Yes, you can read comic books!  I’ve said it before – but perhaps it’s become sotte voce.  So I’ll say it again here, now:  Yes, you can read comic books!

This weekend I got to pull one of my favorite comic book series for kids off the shelf.  I hadn’t read it in ten years.

The occasion was my 4 year-old son’s interest in light sabres and all things fighting.

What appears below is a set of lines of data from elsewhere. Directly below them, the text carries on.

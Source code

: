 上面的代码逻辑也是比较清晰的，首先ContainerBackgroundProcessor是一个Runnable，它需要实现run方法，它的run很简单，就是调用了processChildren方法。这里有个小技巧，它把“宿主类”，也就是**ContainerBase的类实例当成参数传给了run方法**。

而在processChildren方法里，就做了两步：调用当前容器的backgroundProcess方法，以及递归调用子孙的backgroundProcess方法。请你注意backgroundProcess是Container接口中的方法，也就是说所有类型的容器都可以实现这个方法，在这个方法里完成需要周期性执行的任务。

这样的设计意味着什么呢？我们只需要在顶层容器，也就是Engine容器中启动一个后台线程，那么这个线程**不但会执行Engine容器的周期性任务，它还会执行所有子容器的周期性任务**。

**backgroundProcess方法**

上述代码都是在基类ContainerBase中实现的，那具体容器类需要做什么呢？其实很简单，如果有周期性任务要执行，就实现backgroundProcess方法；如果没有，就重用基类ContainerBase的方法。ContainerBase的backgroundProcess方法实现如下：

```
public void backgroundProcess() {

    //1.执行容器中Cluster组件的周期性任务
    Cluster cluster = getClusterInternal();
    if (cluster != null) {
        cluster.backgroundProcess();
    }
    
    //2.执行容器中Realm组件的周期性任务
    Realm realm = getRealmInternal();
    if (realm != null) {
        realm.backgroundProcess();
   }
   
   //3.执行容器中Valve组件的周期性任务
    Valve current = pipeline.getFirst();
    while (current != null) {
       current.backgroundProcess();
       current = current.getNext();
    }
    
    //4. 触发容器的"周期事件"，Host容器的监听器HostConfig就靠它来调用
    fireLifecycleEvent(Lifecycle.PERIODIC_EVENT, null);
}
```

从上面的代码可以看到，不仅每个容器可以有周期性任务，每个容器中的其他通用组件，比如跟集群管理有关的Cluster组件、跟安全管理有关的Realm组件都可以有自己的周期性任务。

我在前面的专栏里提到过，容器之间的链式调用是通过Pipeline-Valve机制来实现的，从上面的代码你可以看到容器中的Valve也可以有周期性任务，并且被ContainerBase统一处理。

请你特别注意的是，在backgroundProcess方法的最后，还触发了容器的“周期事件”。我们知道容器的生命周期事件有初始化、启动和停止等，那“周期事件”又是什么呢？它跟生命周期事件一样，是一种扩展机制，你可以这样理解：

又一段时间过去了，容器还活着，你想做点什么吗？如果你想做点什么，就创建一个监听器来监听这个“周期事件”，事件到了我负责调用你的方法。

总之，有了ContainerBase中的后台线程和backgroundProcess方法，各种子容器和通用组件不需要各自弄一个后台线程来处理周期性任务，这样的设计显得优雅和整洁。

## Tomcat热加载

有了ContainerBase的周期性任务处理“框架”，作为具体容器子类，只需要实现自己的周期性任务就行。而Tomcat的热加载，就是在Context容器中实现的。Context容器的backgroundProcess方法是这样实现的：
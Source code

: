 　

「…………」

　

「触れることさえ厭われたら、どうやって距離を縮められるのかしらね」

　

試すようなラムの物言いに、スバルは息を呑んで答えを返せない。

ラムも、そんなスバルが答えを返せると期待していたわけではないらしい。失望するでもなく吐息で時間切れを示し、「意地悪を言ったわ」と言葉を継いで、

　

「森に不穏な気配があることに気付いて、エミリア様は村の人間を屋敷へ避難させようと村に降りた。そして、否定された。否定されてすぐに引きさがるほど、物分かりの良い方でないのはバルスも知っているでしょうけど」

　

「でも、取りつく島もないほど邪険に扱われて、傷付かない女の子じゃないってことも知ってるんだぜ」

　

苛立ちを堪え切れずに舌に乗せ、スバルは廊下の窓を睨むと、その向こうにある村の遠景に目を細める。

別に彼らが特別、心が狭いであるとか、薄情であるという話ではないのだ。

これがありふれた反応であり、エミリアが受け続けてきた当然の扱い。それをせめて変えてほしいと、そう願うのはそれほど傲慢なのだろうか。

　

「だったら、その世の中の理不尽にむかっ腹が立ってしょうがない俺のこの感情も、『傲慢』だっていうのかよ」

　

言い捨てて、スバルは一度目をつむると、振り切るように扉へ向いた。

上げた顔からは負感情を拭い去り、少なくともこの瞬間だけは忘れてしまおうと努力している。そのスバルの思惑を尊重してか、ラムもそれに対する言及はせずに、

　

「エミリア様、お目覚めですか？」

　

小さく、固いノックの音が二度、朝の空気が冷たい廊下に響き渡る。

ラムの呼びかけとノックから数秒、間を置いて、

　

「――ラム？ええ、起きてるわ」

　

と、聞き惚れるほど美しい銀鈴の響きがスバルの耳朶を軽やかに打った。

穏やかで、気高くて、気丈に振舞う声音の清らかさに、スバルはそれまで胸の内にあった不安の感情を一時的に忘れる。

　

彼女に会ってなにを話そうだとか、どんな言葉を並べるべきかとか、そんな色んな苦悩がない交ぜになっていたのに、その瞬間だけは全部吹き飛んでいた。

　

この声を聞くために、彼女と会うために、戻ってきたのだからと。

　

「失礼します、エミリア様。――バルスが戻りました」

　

The series is Usagi Yojimbo – by Stan Sakai.

UY1

Back when my daughters were his age, we discovered and read Usagi with abandon.  They took to Star Wars and all things light sabres and they took to being read to and we needed to continue to find ways to branch out and explore and share.  Comic books were one way to do that.  Lots of pictures.  New characters.  Serial storylines.  And – as I have emphasized what feels like ad nauseum – lots of stimulating text.  Good vocabulary.  Science.  History.  Complex narrative arcs.  Everything you want.  And so easy and fun to share.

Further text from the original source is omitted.